The Empty Pampas: epitome of a biogeographical mystery, part 4

...continued from https://www.inaturalist.org/journal/milewski/55195-the-empty-pampas-epitome-of-a-biogeographical-mystery-part-3#

In order to understand the ecosystem of the pampas, one must appreciate just how numerous and diverse rodents are in this well-watered grassland. So much so that, in some sense, the rodents seem to have replaced ungulates as the main grazers.

The capybara (Hydrochoerus hydrochaeris, about 50 kg) occurred in the wettest parts of the pampas, together with the coypu (Myocastor coypus, about 6 kg, https://en.wikipedia.org/wiki/Coypu).

These can be seen as diminutive ecological counterparts of semi-aquatic ungulates such as Asian buffaloes (Bubalus arnee and B. bubalis) and African lechwes (Kobus leche and K. megaceros).

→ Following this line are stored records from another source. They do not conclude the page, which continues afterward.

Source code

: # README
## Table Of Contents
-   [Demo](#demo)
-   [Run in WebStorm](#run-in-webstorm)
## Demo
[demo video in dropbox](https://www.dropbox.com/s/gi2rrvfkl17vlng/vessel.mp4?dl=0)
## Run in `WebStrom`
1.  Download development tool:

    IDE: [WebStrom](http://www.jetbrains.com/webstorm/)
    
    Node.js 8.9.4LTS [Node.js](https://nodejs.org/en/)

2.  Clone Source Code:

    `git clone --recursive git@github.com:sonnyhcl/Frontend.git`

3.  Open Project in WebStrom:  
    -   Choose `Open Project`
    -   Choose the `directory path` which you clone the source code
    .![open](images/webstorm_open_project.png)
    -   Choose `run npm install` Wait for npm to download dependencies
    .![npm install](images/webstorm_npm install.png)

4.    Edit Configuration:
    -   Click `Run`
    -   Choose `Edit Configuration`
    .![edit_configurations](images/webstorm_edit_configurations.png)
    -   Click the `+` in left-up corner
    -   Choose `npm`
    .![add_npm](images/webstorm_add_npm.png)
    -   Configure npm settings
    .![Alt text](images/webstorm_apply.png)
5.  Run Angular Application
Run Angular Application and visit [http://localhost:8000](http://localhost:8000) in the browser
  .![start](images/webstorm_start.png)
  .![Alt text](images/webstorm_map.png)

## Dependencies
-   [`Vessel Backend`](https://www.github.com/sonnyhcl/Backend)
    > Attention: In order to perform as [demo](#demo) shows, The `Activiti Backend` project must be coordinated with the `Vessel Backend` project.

In the well-drained parts of the pampas, the plains viscacha (Lagostomus maximus, about 5 kg, https://en.wikipedia.org/wiki/Plains_viscacha) and tuco-tucos (Ctenomys spp., 0.1-1.0 kg, https://en.wikipedia.org/wiki/Tuco-tuco) were the main grazers.

These may seem to be little more than counterparts for North American prairie dogs and gophers. However, they differ significantly in being specialised for grazing.

Equally dependent on greens is the Brazilian guinea pig (Cavia aperea, about 0.6 kg, https://en.wikipedia.org/wiki/Brazilian_guinea_pig), a close relative of which was domesticated for the pot elsewhere in South America.

It is easy to assume that the most productive environments favour large organisms. However, the opposite is closer to the truth, for both the photosynthesisers and the consumers.

Think of intense cultivation by means of fertilisers and irrigation: repeated crops of small plants, turning over rapidly rather than growing large and woody.

It is no coincidence that the Serengeti is more similar to a grassland than to a forest, because tall woody vegetation tends actually to be something of a desert for large animals.

This raises a counterintuitive possibility:
that rodents were such efficient consumers of the treeless grassland of the pampas during the Holocene that they actually 'outcompeted', i.e. excluded, all ungulates other than the pampas deer.

The 'compensation' process after megafaunal extermination consisted not of an immigration of nearby species of deer, but rather of an increase in the populations of certain rodents.

And, if so, the aboriginal population followed the ecological flow, because their most productive foods were the rodents.

There would have been little incentive for bothering with domestic camelids, or even for bringing in the domestic guinea pig (Cavia porcellus). After all, wood was so scarce on the pampas that - far from being enough to make corrals - there was not even the stuff of spears.

The equestrian indigenes repelled would-be gauchos from most of the pampas by resourcefully converting Phragmites australis into flimsy but fearsome reed-spears.

To be continued...

Posted on 12 August, 2021 23:15 by milewski milewski

Comments

After reading the first 3 journal instalments about the Pampas lack of large mammals wild and domestic I was thinking along these lines but wanted to wait to comment before reading this latest. My thought was, domestication and husbandry are pretty hard work and the great majority of humans aren't inclined to take on hard work when there is no pressing need. So why go through the rigors of the domestication process in an area where the food source is extremely profligate, easy to hunt/trap, and yields more than enough meat per carcass to feed a person for 5 days? And with no mammalian predators that food source wouldn't require the protection that is part of the domestication process either.

A haven for large rodents would be a heaven for a human culture.

Posted by marshall20 almost 3 years ago

@marshall20 Many thanks for your thoughts on this.